The only concern in my head was Windows, but it seems like more recent versions of windows supports it.
https://askubuntu.com/questions/470758/symbolic-links-vs-windows-shortcuts
I will do some testing on this to see:
- Do soft links work well on > Windows 7 (works fine on all mac/*nix). I assume most have at least Windows 7 OS.
- How do programs like photoprism/nextcloud view/handle these softlinks.
@TheLastGimbus I don't think soft links are the solution unfortunately. Their behavior is very reliant on the file system they are created on and later used on. Windows can have unexpected behavior between ntfs and exFAT. Further it won't work if the user uses object storage...(like me).
At this point I think the best option is to allow duplicate files in album folders by default with an option to skip album folders. This would make it so that the user doesn't have to comb their directories of albums either.
Later as a third option we could create the json file. This way they can use that file to retrofit their album solution to whatever their specific file system and album options would be. You could write a script that creates these albums and soft links on your system in other words.
Thoughts?
@TheLastGimbus I've had some time to ponder on this. It is very possible that users have uploaded the same photo twice or duplicates from different albums. I think it would make more sense to do a global duplicate check (across date and album folders) now that we have an accurate file hashing dup check. This will also incorporate album detection. I will run through a trial of how much memory and time it will take to track and run everything in this phase if we implement it this way.
Let me know if you are absolutely not interested in doing this.
I am very much interested! I'm wondering how much my script was trouble for you to modify, since it was quickly written withou any intention to expand...
Doing "one big global duplicate check" makes sense - if the duration of doing it will be ~1.5x the current, it's still okay (by the way, with hashing that big, we could even try to go multi-core 😆 (if it isn't a problem in Python))

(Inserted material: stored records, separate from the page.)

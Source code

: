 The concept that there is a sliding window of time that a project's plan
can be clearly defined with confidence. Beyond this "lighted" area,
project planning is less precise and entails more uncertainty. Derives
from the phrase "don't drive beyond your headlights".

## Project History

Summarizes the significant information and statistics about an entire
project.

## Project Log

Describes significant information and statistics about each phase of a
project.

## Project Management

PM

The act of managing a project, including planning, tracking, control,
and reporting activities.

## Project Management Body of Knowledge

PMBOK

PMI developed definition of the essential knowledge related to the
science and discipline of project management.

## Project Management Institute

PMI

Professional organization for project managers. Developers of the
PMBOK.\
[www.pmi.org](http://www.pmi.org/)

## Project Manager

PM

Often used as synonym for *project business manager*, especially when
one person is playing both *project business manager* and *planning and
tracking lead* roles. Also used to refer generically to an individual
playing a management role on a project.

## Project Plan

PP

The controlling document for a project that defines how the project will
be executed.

And, yea, if you will have full list of all the hashes - you will be able to do "album check" on it
By the way, try to get the info about the album form json, not the folder name - and since the "album metadata json" is named in the users language (mine are "metadane.json" in Polish, instead of "metadata.json") - just read every json in folder and check it's tags :/
But you can optimise it by checking the folder name for regex first 👍
Okay, great tip on the *.json scan vs metadata.json.
I prefer using both json and folder names and will handle if the same names exist in both.

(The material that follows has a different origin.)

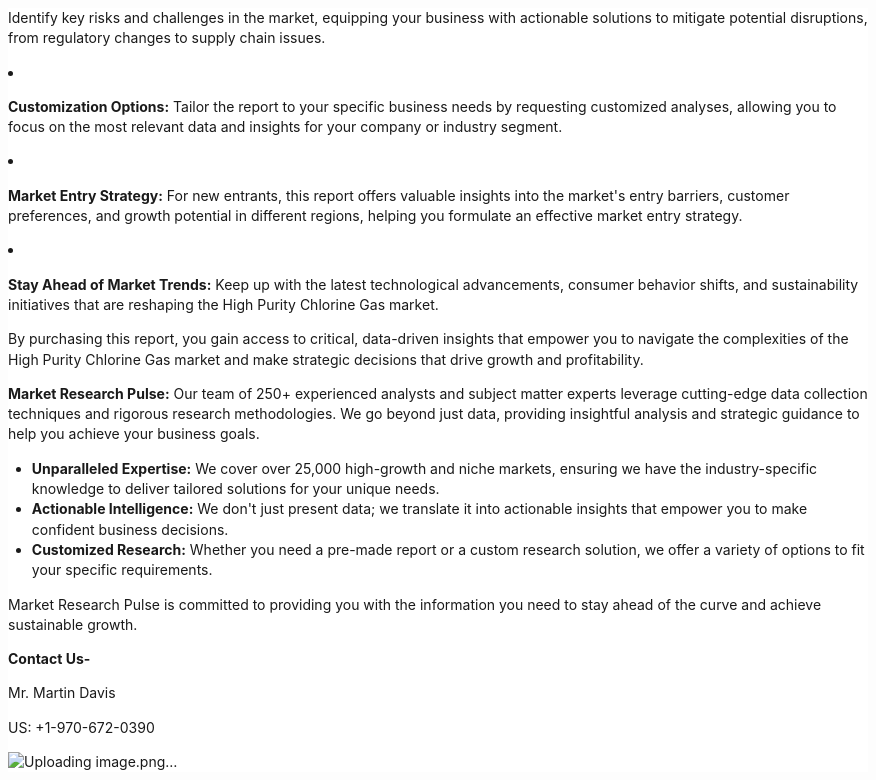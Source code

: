 Identify key risks and challenges in the market, equipping your business with actionable solutions to mitigate potential disruptions, from regulatory changes to supply chain issues.</p></li><li><p><strong>Customization Options:</strong> Tailor the report to your specific business needs by requesting customized analyses, allowing you to focus on the most relevant data and insights for your company or industry segment.</p></li><li><p><strong>Market Entry Strategy:</strong> For new entrants, this report offers valuable insights into the market's entry barriers, customer preferences, and growth potential in different regions, helping you formulate an effective market entry strategy.</p></li><li><p><strong>Stay Ahead of Market Trends:</strong> Keep up with the latest technological advancements, consumer behavior shifts, and sustainability initiatives that are reshaping the High Purity Chlorine Gas market.</p></li></ol><p>By purchasing this report, you gain access to critical, data-driven insights that empower you to navigate the complexities of the High Purity Chlorine Gas market and make strategic decisions that drive growth and profitability.</p><p><strong>Market Research Pulse:</strong>&nbsp;Our team of 250+ experienced analysts and subject matter experts leverage cutting-edge data collection techniques and rigorous research methodologies. We go beyond just data, providing insightful analysis and strategic guidance to help you achieve your business goals.</p><ul><li><strong>Unparalleled Expertise:</strong>&nbsp;We cover over 25,000 high-growth and niche markets, ensuring we have the industry-specific knowledge to deliver tailored solutions for your unique needs.</li><li><strong>Actionable Intelligence:</strong>&nbsp;We don't just present data; we translate it into actionable insights that empower you to make confident business decisions.</li><li><strong>Customized Research:</strong>&nbsp;Whether you need a pre-made report or a custom research solution, we offer a variety of options to fit your specific requirements.</li></ul><p>Market Research Pulse is committed to providing you with the information you need to stay ahead of the curve and achieve sustainable growth.</p><p><strong>Contact Us-</strong></p><p>Mr. Martin Davis</p><p>US: +1-970-672-0390</p>
![Uploading image.png…]()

Re: split function, shouldn't be too big of a fix once we have the main logic there.
we could even try to go multi-core 😆 (if it isn't a problem in Python))
The problem wouldn't be python, it would be sharing the duplication dictionaries between threads/procs. We could certainly do a divide and conquer approach where we save the dictionaries of each phase to disk and then have a merge step...but that may be overkill 😆.

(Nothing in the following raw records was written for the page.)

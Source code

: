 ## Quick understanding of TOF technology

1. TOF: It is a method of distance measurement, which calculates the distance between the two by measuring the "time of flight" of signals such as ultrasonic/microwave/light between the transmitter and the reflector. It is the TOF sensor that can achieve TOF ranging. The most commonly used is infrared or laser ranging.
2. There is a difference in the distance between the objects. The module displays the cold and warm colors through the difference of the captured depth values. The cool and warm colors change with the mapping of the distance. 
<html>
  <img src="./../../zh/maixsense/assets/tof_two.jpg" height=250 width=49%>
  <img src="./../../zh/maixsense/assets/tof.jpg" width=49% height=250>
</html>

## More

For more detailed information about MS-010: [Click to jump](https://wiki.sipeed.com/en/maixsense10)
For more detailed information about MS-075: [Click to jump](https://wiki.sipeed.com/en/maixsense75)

I am a bit confused by some of the conditional logic that chooses different outputs. Can revisit that later maybe.
By the way, try to get the info about the album form json, not the folder name - and since the "album metadata json" is named in the users language (mine are "metadane.json" in Polish, instead of "metadata.json") - just read every json in folder and check it's tags :/
@TheLastGimbus, is there a clear reason why we can't just use the folder name? I have manually scanned about 25 folder's metadata.json files and they always match the folder name. Even one's with duplication names are using the exact same name.
"albumData": {
"title": "2020/09/24 #2",
I could do a programatic check I assume, but there's not much to be gained here it seems and the cost is high (having to scan and open ever json file in a directory that has possibly thousands of json files just to find a single metadata file doesn't seem worth it to me). Initially i'm going to implement it with just using the folder name and we can revisit using the metadata.json during the PR.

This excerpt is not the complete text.